=== Begin Enclosure ===

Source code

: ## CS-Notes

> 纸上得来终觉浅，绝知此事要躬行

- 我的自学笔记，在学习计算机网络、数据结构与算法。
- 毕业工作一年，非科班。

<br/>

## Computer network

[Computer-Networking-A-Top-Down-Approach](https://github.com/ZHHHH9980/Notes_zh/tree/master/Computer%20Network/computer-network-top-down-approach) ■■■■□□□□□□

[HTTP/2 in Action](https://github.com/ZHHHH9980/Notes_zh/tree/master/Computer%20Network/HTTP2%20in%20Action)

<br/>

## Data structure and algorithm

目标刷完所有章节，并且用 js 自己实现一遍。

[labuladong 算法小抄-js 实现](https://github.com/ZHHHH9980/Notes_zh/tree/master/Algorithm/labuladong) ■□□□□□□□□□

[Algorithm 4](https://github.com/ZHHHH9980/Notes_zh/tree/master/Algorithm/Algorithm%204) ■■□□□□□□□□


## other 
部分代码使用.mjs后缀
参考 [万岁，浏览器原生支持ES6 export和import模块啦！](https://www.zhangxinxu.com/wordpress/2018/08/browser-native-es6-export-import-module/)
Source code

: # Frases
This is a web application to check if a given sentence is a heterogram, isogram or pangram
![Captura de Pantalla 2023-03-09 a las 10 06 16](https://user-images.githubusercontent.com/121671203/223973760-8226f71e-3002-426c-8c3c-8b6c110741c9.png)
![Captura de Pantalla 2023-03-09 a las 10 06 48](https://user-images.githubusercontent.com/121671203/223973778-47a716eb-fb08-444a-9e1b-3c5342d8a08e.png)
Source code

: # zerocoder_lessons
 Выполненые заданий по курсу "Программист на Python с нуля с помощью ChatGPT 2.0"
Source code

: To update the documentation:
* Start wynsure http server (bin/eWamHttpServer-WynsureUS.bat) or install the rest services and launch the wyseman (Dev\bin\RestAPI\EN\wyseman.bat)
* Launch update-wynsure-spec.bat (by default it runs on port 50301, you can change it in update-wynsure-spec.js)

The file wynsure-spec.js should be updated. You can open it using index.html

=== End Enclosure ===

Show every line of the entries above where the word "master" occurs.

> **EXERCISE SOLUTION**:
[Computer-Networking-A-Top-Down-Approach](https://github.com/ZHHHH9980/Notes_zh/tree/master/Computer%20Network/computer-network-top-down-approach) ■■■■□□□□□□
[HTTP/2 in Action](https://github.com/ZHHHH9980/Notes_zh/tree/master/Computer%20Network/HTTP2%20in%20Action)
[labuladong 算法小抄-js 实现](https://github.com/ZHHHH9980/Notes_zh/tree/master/Algorithm/labuladong) ■□□□□□□□□□
[Algorithm 4](https://github.com/ZHHHH9980/Notes_zh/tree/master/Algorithm/Algorithm%204) ■■□□□□□□□□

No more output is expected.